## WHAT TO PRODUCE:
Where the word "https" shows up in the entries below, please copy the whole line.

Records from a collection
- Opening Delimiter -

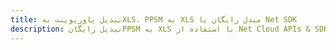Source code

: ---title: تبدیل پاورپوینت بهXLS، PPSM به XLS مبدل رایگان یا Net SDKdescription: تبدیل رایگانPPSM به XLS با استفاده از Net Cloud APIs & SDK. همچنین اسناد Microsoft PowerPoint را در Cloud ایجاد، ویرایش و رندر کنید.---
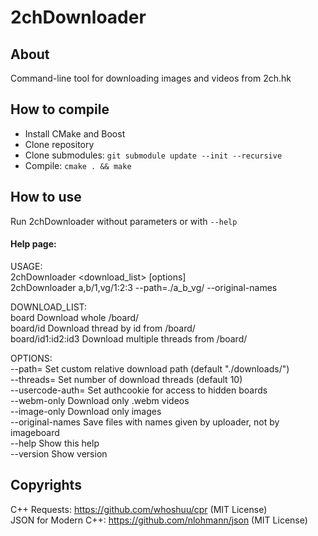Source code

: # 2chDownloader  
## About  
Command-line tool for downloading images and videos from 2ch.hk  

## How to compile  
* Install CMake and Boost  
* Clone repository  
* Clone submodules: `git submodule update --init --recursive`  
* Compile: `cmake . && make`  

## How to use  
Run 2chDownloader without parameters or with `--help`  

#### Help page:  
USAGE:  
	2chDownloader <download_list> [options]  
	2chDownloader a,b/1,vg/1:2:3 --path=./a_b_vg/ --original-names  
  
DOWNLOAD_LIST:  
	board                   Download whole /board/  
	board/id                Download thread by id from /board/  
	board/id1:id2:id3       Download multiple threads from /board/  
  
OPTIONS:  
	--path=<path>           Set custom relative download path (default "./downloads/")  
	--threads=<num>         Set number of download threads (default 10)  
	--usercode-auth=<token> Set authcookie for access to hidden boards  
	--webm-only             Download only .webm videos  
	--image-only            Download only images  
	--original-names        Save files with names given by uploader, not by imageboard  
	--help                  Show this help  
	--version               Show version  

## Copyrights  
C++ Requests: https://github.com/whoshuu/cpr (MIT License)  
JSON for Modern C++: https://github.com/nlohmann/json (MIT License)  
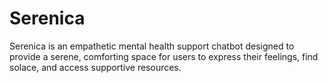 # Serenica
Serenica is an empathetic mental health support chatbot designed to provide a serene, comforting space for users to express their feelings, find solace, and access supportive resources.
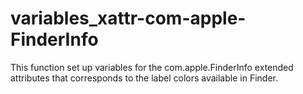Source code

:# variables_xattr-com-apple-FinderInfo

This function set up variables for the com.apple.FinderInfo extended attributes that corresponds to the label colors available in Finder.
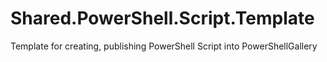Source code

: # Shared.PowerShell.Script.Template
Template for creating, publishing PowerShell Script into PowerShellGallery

- Closing Delimiter -

## PROBLEM SOLUTION:
C++ Requests: https://github.com/whoshuu/cpr (MIT License)  
JSON for Modern C++: https://github.com/nlohmann/json (MIT License)  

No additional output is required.